= Required work =
Two lines mark the range in the entries below: the one holding "A handle to" and the one holding "is a complexType.". Set down those two and all lines between them, exactly.

= Dataset extract =
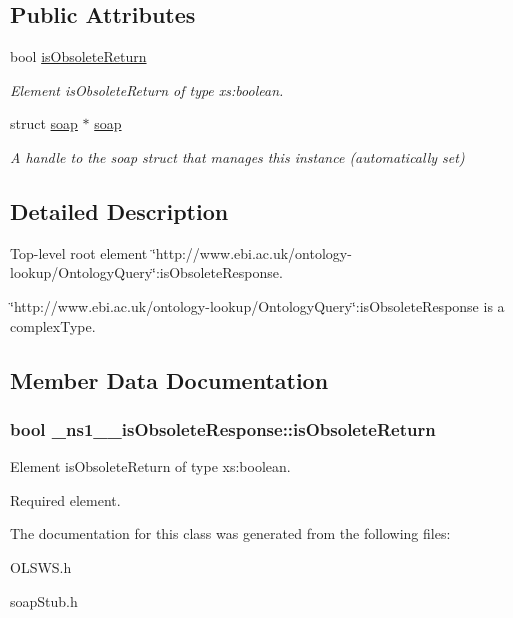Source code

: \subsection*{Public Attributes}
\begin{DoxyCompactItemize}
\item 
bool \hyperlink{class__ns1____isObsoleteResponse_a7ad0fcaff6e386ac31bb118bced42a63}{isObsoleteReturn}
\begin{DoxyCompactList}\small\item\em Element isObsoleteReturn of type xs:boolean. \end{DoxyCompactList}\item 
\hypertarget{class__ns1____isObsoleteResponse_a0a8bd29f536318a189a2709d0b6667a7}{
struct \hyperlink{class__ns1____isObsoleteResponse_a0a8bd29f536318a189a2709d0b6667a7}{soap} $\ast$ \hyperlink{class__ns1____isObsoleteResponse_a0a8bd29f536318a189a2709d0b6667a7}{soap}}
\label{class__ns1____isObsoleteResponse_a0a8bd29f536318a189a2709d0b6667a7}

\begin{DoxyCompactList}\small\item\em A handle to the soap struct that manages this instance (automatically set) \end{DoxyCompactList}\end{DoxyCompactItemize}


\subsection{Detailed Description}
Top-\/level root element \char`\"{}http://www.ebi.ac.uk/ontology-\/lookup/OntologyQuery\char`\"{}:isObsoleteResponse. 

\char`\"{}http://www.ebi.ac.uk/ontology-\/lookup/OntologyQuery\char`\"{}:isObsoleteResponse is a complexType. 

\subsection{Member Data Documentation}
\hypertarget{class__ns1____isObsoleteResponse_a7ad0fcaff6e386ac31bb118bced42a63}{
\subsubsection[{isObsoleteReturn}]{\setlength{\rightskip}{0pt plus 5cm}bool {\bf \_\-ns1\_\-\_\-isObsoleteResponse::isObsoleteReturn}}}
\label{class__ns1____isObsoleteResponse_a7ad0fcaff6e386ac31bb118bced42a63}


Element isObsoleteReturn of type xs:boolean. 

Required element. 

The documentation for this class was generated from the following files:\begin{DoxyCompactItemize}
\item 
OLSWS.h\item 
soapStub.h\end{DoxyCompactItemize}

--

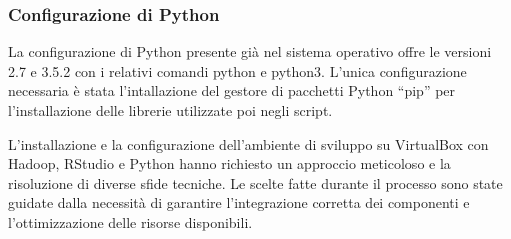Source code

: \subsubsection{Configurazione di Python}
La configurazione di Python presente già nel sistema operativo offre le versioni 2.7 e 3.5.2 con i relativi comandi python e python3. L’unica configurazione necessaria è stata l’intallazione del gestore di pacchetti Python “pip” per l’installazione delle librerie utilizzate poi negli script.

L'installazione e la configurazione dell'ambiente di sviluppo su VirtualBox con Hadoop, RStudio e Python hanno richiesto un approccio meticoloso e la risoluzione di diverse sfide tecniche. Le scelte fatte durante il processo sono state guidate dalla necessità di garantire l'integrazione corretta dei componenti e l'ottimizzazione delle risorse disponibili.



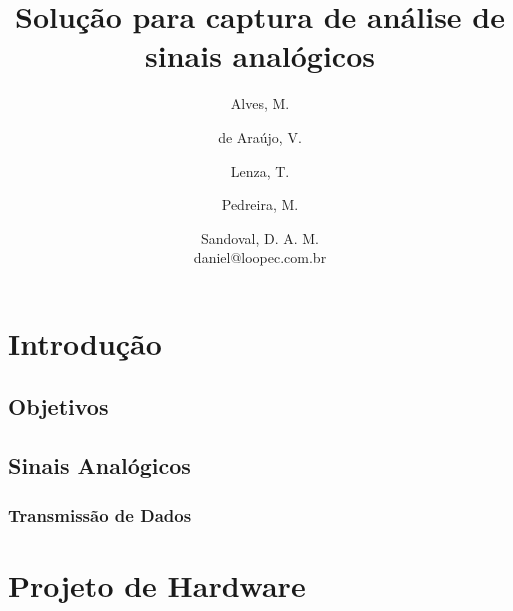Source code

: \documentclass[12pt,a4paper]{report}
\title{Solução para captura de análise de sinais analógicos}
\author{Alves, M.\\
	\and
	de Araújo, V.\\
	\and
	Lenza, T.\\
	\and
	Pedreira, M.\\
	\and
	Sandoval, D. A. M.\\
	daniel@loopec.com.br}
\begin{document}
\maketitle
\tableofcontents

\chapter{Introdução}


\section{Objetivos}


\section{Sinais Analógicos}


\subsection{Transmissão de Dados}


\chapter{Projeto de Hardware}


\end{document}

= Solution for this problem =
\begin{DoxyCompactList}\small\item\em A handle to the soap struct that manages this instance (automatically set) \end{DoxyCompactList}\end{DoxyCompactItemize}


\subsection{Detailed Description}
Top-\/level root element \char`\"{}http://www.ebi.ac.uk/ontology-\/lookup/OntologyQuery\char`\"{}:isObsoleteResponse. 

\char`\"{}http://www.ebi.ac.uk/ontology-\/lookup/OntologyQuery\char`\"{}:isObsoleteResponse is a complexType. 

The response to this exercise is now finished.